In comparison with Kasaba et al. (2016), this study produced improved latitudinal distribution of cloud opacity at 1 µm wavelength, which was qualitatively consistent with the VIRTIS observation (Haus et al., 2014). Also, the latitudinal distributions of cloud mode factors seen in Fig. 18 of Haus et al. (2014) are also well reproduced. The thickness of mode 3 clouds are the highest in poles, nevertheless of the lower production rate than in low-latitudes.
For the investigations of the cloud formation process, we are analyzing cloud production and loss rates due to advection, sedimentation, and vertical eddy diffusion. Because of the low vertical eddy diffusion coefficient, more H2SO4 vapor remains in the upper cloud. Consequently, the H2SO4 vapor is transported to the polar region by the downwelling of the Hadley circulation, and the thickness of polar clouds increases. Cloud formation around 40 km also increases slightly. This may be the result of coupling between the increase of polar clouds and equatorward advection by the return branch of the Hadley cell extended from the pole to the equator.

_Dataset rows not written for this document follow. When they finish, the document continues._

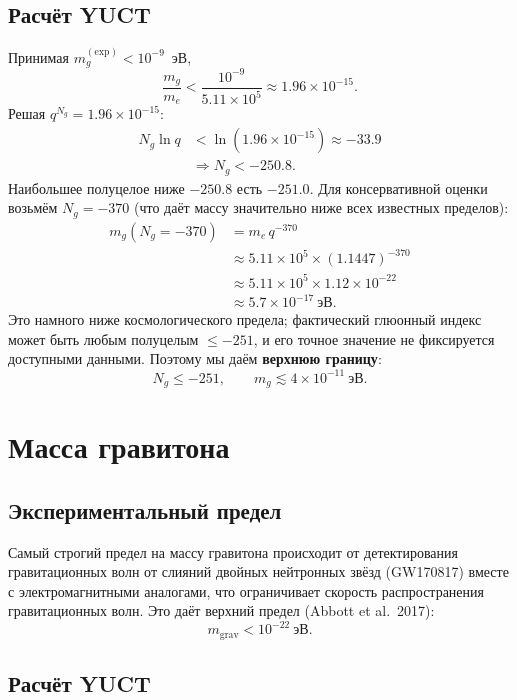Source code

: \documentclass[11pt,a4paper]{article}
\begin{document}
	\subsection{Расчёт YUCT}
	
	Принимая $m_g^{\mathrm{(exp)}} < 10^{-9}$~эВ,
	\[
	\frac{m_g}{m_e} < \frac{10^{-9}}{5.11\times10^5} \approx 1.96\times 10^{-15}.
	\]
	Решая $q^{N_g} = 1.96\times10^{-15}$:
	\[
	\begin{aligned}
		N_g \ln q &< \ln(1.96\times10^{-15}) \approx -33.9 \\
		&\Longrightarrow N_g < -250.8 .
	\end{aligned}
	\]
	Наибольшее полуцелое ниже $-250.8$ есть $-251.0$. Для консервативной оценки возьмём $N_g = -370$
	(что даёт массу значительно ниже всех известных пределов):
	\[
	\begin{aligned}
		m_g(N_g = -370) &= m_e \, q^{-370} \\
		&\approx 5.11\times10^5 \times (1.1447)^{-370} \\
		&\approx 5.11\times10^5 \times 1.12\times10^{-22} \\
		&\approx 5.7 \times 10^{-17}~\mathrm{эВ}.
	\end{aligned}
	\]
	Это намного ниже космологического предела; фактический глюонный индекс может быть любым полуцелым $\le -251$,
	и его точное значение не фиксируется доступными данными. Поэтому мы даём \textbf{верхнюю границу}:
	\[
	\boxed{N_g \le -251}, \qquad
	\boxed{m_g \lesssim 4 \times 10^{-11}~\mathrm{эВ}} .
	\]
	
	\section{Масса гравитона}
	
	\subsection{Экспериментальный предел}
	
	Самый строгий предел на массу гравитона происходит от детектирования гравитационных волн от слияний
	двойных нейтронных звёзд (GW170817) вместе с электромагнитными аналогами, что ограничивает скорость
	распространения гравитационных волн. Это даёт верхний предел (Abbott et al.\ 2017):
	\[
	m_{\mathrm{grav}} < 10^{-22}~\mathrm{эВ}.
	\]
	
	\subsection{Расчёт YUCT}
	
\end{document}
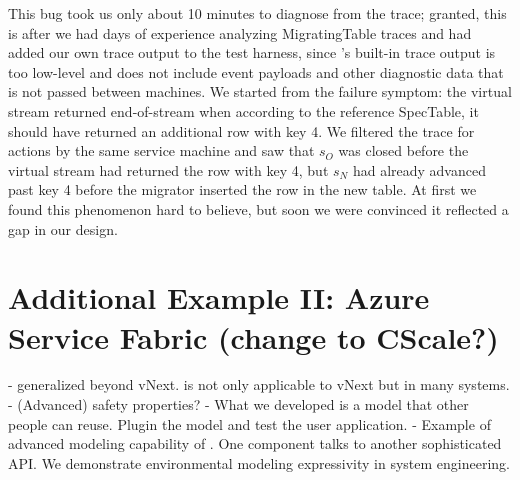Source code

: This bug took us only about 10 minutes to diagnose from the trace; granted, this is after we had days of experience analyzing MigratingTable traces and had added our own trace output to the test harness, since \psharp's built-in trace output is too low-level and does not include event payloads and other diagnostic data that is not passed between machines.  We started from the failure symptom: the virtual stream returned end-of-stream when according to the reference SpecTable, it should have returned an additional row with key 4.  We filtered the trace for actions by the same service machine and saw that $s_O$ was closed before the virtual stream had returned the row with key 4, but $s_N$ had already advanced past key 4 before the migrator inserted the row in the new table.  At first we found this phenomenon hard to believe, but soon we were convinced it reflected a gap in our design.


\section{Additional Example II: Azure Service Fabric (change to CScale?)}
\label{sec:cases:fabric}

- \psharp generalized beyond vNext. \psharp is not only applicable to vNext but in many systems.
- (Advanced) safety properties?
- What we developed is a model that other people can reuse. Plugin the model and test the user application.
- Example of advanced modeling capability of \psharp. One component talks to another sophisticated API. We demonstrate environmental modeling expressivity in system engineering.


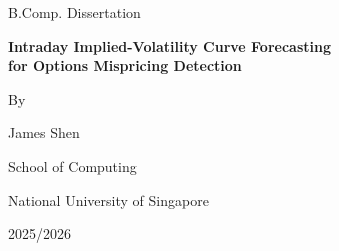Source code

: \documentclass[12pt]{report}
\begin{document}
\hypersetup{pageanchor=false}

\begin{titlepage}
\thispagestyle{empty}
\centering

\vspace*{2.2cm}

{\Large B.Comp. Dissertation\par}
\vspace{1.6cm}

{\Huge\bfseries Intraday Implied-Volatility Curve Forecasting\\[0.25em]
for Options Mispricing Detection\\[0.25em]\par}

\vspace{1.8cm}

{\Large By\par}
\vspace{0.4cm}
{\Large James Shen\par}

\vfill

{\large School of Computing\par}
{\large National University of Singapore\par}

\vspace{1.2cm}

{\large 2025/2026\par}

\end{titlepage}
\end{document}
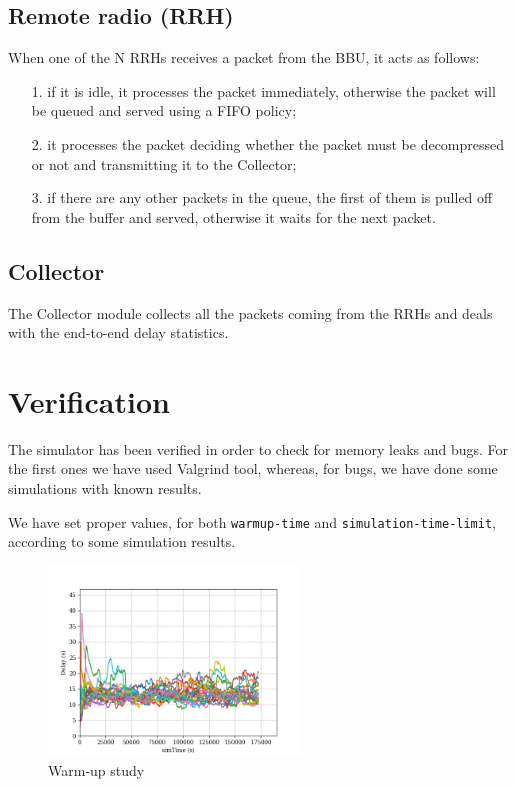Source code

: \documentclass[11pt,a4paper,oneside, openright]{article}
\begin{document}
\subsection{Remote radio (RRH)}
When one of the N RRHs receives a packet from the BBU, it acts as follows:
\begin{itemize}
    \item[1.] if it is idle, it processes the packet immediately, otherwise the packet will be queued and served using a FIFO policy;
    \item[2.] it processes the packet deciding whether the packet must be decompressed or not and transmitting it to the Collector;
    \item[3.] if there are any other packets in the queue, the first of them is pulled off from the buffer and served, otherwise it waits for the next packet.
\end{itemize}


\subsection{Collector}
The Collector module collects all the packets coming from the RRHs and deals with the end-to-end delay statistics.

\section{Verification}
The simulator has been verified in order to check for memory leaks and bugs.
For the first ones we have used Valgrind tool, whereas, for bugs, we have done some simulations with known results.

We have set proper values, for both \texttt{warmup-time} and \texttt{simulation-time-limit}, according to some simulation results.
\begin{figure}[h]
	\centering
	\includegraphics[width=0.6\textwidth]{images/warm-up}
	\caption{Warm-up study}
	\label{fig:warm-up-study}
\end{figure}
\end{document}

In addition, we are conducting spectrum analyses on temperature, wind, and cloud mode distributions to investigate the relationship between waves and cloud fluctuation. Equatorial Kelvin-wave-like structures are found in the lower cloud layer, and cloud fluctuation is synchronized with the waves. It could be useful to understand cloud morphology observed by Akatsuki, such as disruption in the lower cloud layer interpreted as a Kelvin wavefront (Peralta et al., 2020). Although other types of waves exist and seem to be correlated with cloud fluctuation, further investigation is needed to interpret the causality between them.